Work request -
Reproduce the whole listing that follows, character for character, and drop the images.

[Start of section]

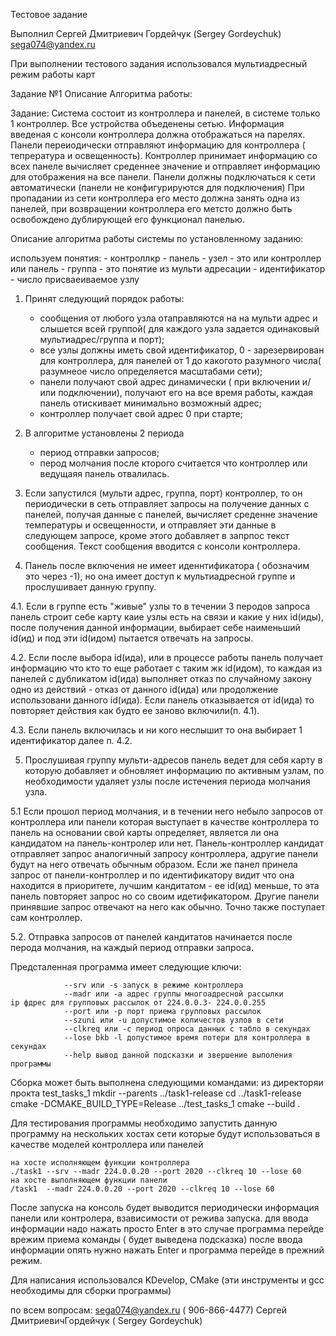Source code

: Тестовое задание

Выполнил Сергей Дмитриевич Гордейчук (Sergey Gordeychuk) sega074@yandex.ru

При выполнении тестового задания использовался мультиадресный режим работы карт



Задание №1 Описание Алгоритма работы:

Задание:
Система состоит из контроллера и панелей, в системе только 1 контроллер. Все устройства объеденены сетью. Информация введеная с консоли контроллера  должна отображаться на парелях.
Панели переиодически отправляют информацию для контроллера ( тепрература и освещенность). Контроллер принимает информацию со всех панеле вычисляет
среденнее значение и отправляет информацию для отображения на все панели. Панели должны подключаться к сети автоматически (панели не конфигурируются для подключения)
При пропадании из сети контроллера его место должна занять одна из панелей, при возвращении контроллера его метсто должно быть освобождено дублирующей его функционал
панелью.


Описание алгоритма работы системы по установленному заданию:

используем понятия:
    - контроллкр 
    - панель 
    - узел - это или контроллер или панель
    - группа - это понятие из мульти адресации
    - идентификатор - число присваеиваемое узлу

1. Принят следующий порядок работы:
    - сообщения от любого узла отаправляются на на мульти адрес и слышется всей группой( для каждого узла задается одинаковый мультиадрес/группа и порт);
    - все узлы должны иметь свой идентификатор, 0 - зарезервирован для контроллера, для панелей от 1 до какогото разумного числа( разумнеое число определяется масштабами сети);
    - панели получают свой адрес динамически ( при включении и/или подключении), получают его на все время работы, каждая панель отискивает минимально возможный адрес;
    - контроллер получает свой адрес 0 при старте;


2. В алгоритме установлены 2 периода 
    - период отправки запросов;
    - перод молчания после кторого считается что контроллер или ведущаяя панель отвалилась.

3.  Если запустился (мульти адрес, группа, порт) контроллер, то он периодически в сеть отправляет запросы на получение данных с панелей, получая данные с панелей,
вычисляет среденне значение температуры и освещенности, и  отправляет эти данные в следующем запросе, кроме этого добавляет в запрпос текст сообщения.
Текст сообщения вводится с консоли контроллера.

4. Панель после включения не имеет иденнтификатора ( обозначим это через -1), но она имеет доступ к мультиадресной группе и прослушивает данную группу.

4.1. Если в группе есть "живые" узлы то в течении 3 перодов запроса панель строит себе карту каие узлы есть на связи и какие у них id(иды), после получения данной информации,
выбирает себе наименьший id(ид) и под эти id(идом) пытается отвечать на запросы.

4.2. Если после выбора id(ида), или в процессе работы панель получает информацию что кто то еще работает с таким жк id(идом), то каждая из панелей с дубликатом id(ида) выполняет
отказ по случайному закону одно из действий - отказ от данного id(ида) или продолжение использовани данного id(ида).  Если панель отказывается от id(ида) то повторяет действия как
будто ее заново включили(п. 4.1).

4.3. Если панель включилась и ни кого неслышит то она выбирает 1 идентификатор далее п. 4.2.


5. Прослушивая группу мульти-адресов панель ведет для себя карту в которую добавляет и обновляет информацию по активным узлам, по необходимости удаляет узлы после истечения периода молчания узла.

5.1 Если прошол период молчания, и в течении него небыло запросов от контроллера или панели которая выступает в качестве контроллера то панель на основании свой карты определяет, является ли она
кандидатом на панель-контролер или нет. Панель-контроллер кандидат отправляет запрос аналогичный запросу контроллера, адругие панели будут на него отвечать обычным образом. Если же панел принела запрос
от панели-контроллер и по идентификатору видит что она находится в приоритете, лучшим кандитатом - ее id(ид) меньше, то эта панель повторяет запрос но со своим идетификатором.
Другие панели принявшие запрос отвечают на него как обычно. Точно также поступает сам контроллер.

5.2. Отправка запросов от панелей кандитатов начинается после перода молчания, на каждый период отправки запроса.



Предсталенная программа имеет следующие ключи:

                --srv или -s запуск в режиме контроллера 
                --madr или -a адрес группы многоадресной рассылки          ip фдрес для групповых рассылок от 224.0.0.3- 224.0.0.255
                --port или -p порт приема групповых рассылок                                 
                --szuni или -u допустимое количестов узлов в сети  
                --clkreq или -с период опроса данных с табло в секундах  
                --lose bkb -l допустимое время потери для контроллера в секундах
                --help вывод данной подсказки и звершение выполения программы         


Сборка может быть выполнена следующими командами:
	из директоряи прокта test_tasks_1
	mkdir --parents ../task1-release
	cd ../task1-release
	cmake -DCMAKE_BUILD_TYPE=Release ../test_tasks_1
	cmake --build .
  
Для тестирования программы необходимо запустить данную программу на нескольких хостах сети которые будут использоваться в качестве моделей контроллера или панелей

	на хосте исполняющем функции контроллера 
	./task1 --srv --madr 224.0.0.20 --port 2020 --clkreq 10 --lose 60
	на хосте выполняющем функции панели 
	/task1  --madr 224.0.0.20 --port 2020 --clkreq 10 --lose 60
                
После запуска на консоль будет выводится периодически информация  панели или  контролера, взависимости от режива запуска.
для ввода информации надо нажать просто Enter в это случае программа перейде врежим приема команды ( будет выведена подсказка) после ввода информации опять нужно
нажать Enter и программа перейде в прежний режим.


Для написания использовался KDevelop, СMake (эти инструменты и gcc необходимы для сборки программы)


по всем вопросам: sega074@yandex.ru ( 906-866-4477) Сергей ДмитриевичГордейчук ( Sergey Gordeychuk)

[End of section]

Solution to this problem -
Source code

: Тестовое задание

Выполнил Сергей Дмитриевич Гордейчук (Sergey Gordeychuk) sega074@yandex.ru

При выполнении тестового задания использовался мультиадресный режим работы карт



Задание №1 Описание Алгоритма работы:

Задание:
Система состоит из контроллера и панелей, в системе только 1 контроллер. Все устройства объеденены сетью. Информация введеная с консоли контроллера  должна отображаться на парелях.
Панели переиодически отправляют информацию для контроллера ( тепрература и освещенность). Контроллер принимает информацию со всех панеле вычисляет
среденнее значение и отправляет информацию для отображения на все панели. Панели должны подключаться к сети автоматически (панели не конфигурируются для подключения)
При пропадании из сети контроллера его место должна занять одна из панелей, при возвращении контроллера его метсто должно быть освобождено дублирующей его функционал
панелью.


Описание алгоритма работы системы по установленному заданию:

используем понятия:
    - контроллкр 
    - панель 
    - узел - это или контроллер или панель
    - группа - это понятие из мульти адресации
    - идентификатор - число присваеиваемое узлу

1. Принят следующий порядок работы:
    - сообщения от любого узла отаправляются на на мульти адрес и слышется всей группой( для каждого узла задается одинаковый мультиадрес/группа и порт);
    - все узлы должны иметь свой идентификатор, 0 - зарезервирован для контроллера, для панелей от 1 до какогото разумного числа( разумнеое число определяется масштабами сети);
    - панели получают свой адрес динамически ( при включении и/или подключении), получают его на все время работы, каждая панель отискивает минимально возможный адрес;
    - контроллер получает свой адрес 0 при старте;


2. В алгоритме установлены 2 периода 
    - период отправки запросов;
    - перод молчания после кторого считается что контроллер или ведущаяя панель отвалилась.

3.  Если запустился (мульти адрес, группа, порт) контроллер, то он периодически в сеть отправляет запросы на получение данных с панелей, получая данные с панелей,
вычисляет среденне значение температуры и освещенности, и  отправляет эти данные в следующем запросе, кроме этого добавляет в запрпос текст сообщения.
Текст сообщения вводится с консоли контроллера.

4. Панель после включения не имеет иденнтификатора ( обозначим это через -1), но она имеет доступ к мультиадресной группе и прослушивает данную группу.

4.1. Если в группе есть "живые" узлы то в течении 3 перодов запроса панель строит себе карту каие узлы есть на связи и какие у них id(иды), после получения данной информации,
выбирает себе наименьший id(ид) и под эти id(идом) пытается отвечать на запросы.

4.2. Если после выбора id(ида), или в процессе работы панель получает информацию что кто то еще работает с таким жк id(идом), то каждая из панелей с дубликатом id(ида) выполняет
отказ по случайному закону одно из действий - отказ от данного id(ида) или продолжение использовани данного id(ида).  Если панель отказывается от id(ида) то повторяет действия как
будто ее заново включили(п. 4.1).

4.3. Если панель включилась и ни кого неслышит то она выбирает 1 идентификатор далее п. 4.2.


5. Прослушивая группу мульти-адресов панель ведет для себя карту в которую добавляет и обновляет информацию по активным узлам, по необходимости удаляет узлы после истечения периода молчания узла.

5.1 Если прошол период молчания, и в течении него небыло запросов от контроллера или панели которая выступает в качестве контроллера то панель на основании свой карты определяет, является ли она
кандидатом на панель-контролер или нет. Панель-контроллер кандидат отправляет запрос аналогичный запросу контроллера, адругие панели будут на него отвечать обычным образом. Если же панел принела запрос
от панели-контроллер и по идентификатору видит что она находится в приоритете, лучшим кандитатом - ее id(ид) меньше, то эта панель повторяет запрос но со своим идетификатором.
Другие панели принявшие запрос отвечают на него как обычно. Точно также поступает сам контроллер.

5.2. Отправка запросов от панелей кандитатов начинается после перода молчания, на каждый период отправки запроса.



Предсталенная программа имеет следующие ключи:

                --srv или -s запуск в режиме контроллера 
                --madr или -a адрес группы многоадресной рассылки          ip фдрес для групповых рассылок от 224.0.0.3- 224.0.0.255
                --port или -p порт приема групповых рассылок                                 
                --szuni или -u допустимое количестов узлов в сети  
                --clkreq или -с период опроса данных с табло в секундах  
                --lose bkb -l допустимое время потери для контроллера в секундах
                --help вывод данной подсказки и звершение выполения программы         


Сборка может быть выполнена следующими командами:
	из директоряи прокта test_tasks_1
	mkdir --parents ../task1-release
	cd ../task1-release
	cmake -DCMAKE_BUILD_TYPE=Release ../test_tasks_1
	cmake --build .
  
Для тестирования программы необходимо запустить данную программу на нескольких хостах сети которые будут использоваться в качестве моделей контроллера или панелей

	на хосте исполняющем функции контроллера 
	./task1 --srv --madr 224.0.0.20 --port 2020 --clkreq 10 --lose 60
	на хосте выполняющем функции панели 
	/task1  --madr 224.0.0.20 --port 2020 --clkreq 10 --lose 60
                
После запуска на консоль будет выводится периодически информация  панели или  контролера, взависимости от режива запуска.
для ввода информации надо нажать просто Enter в это случае программа перейде врежим приема команды ( будет выведена подсказка) после ввода информации опять нужно
нажать Enter и программа перейде в прежний режим.


Для написания использовался KDevelop, СMake (эти инструменты и gcc необходимы для сборки программы)


по всем вопросам: sega074@yandex.ru ( 906-866-4477) Сергей ДмитриевичГордейчук ( Sergey Gordeychuk)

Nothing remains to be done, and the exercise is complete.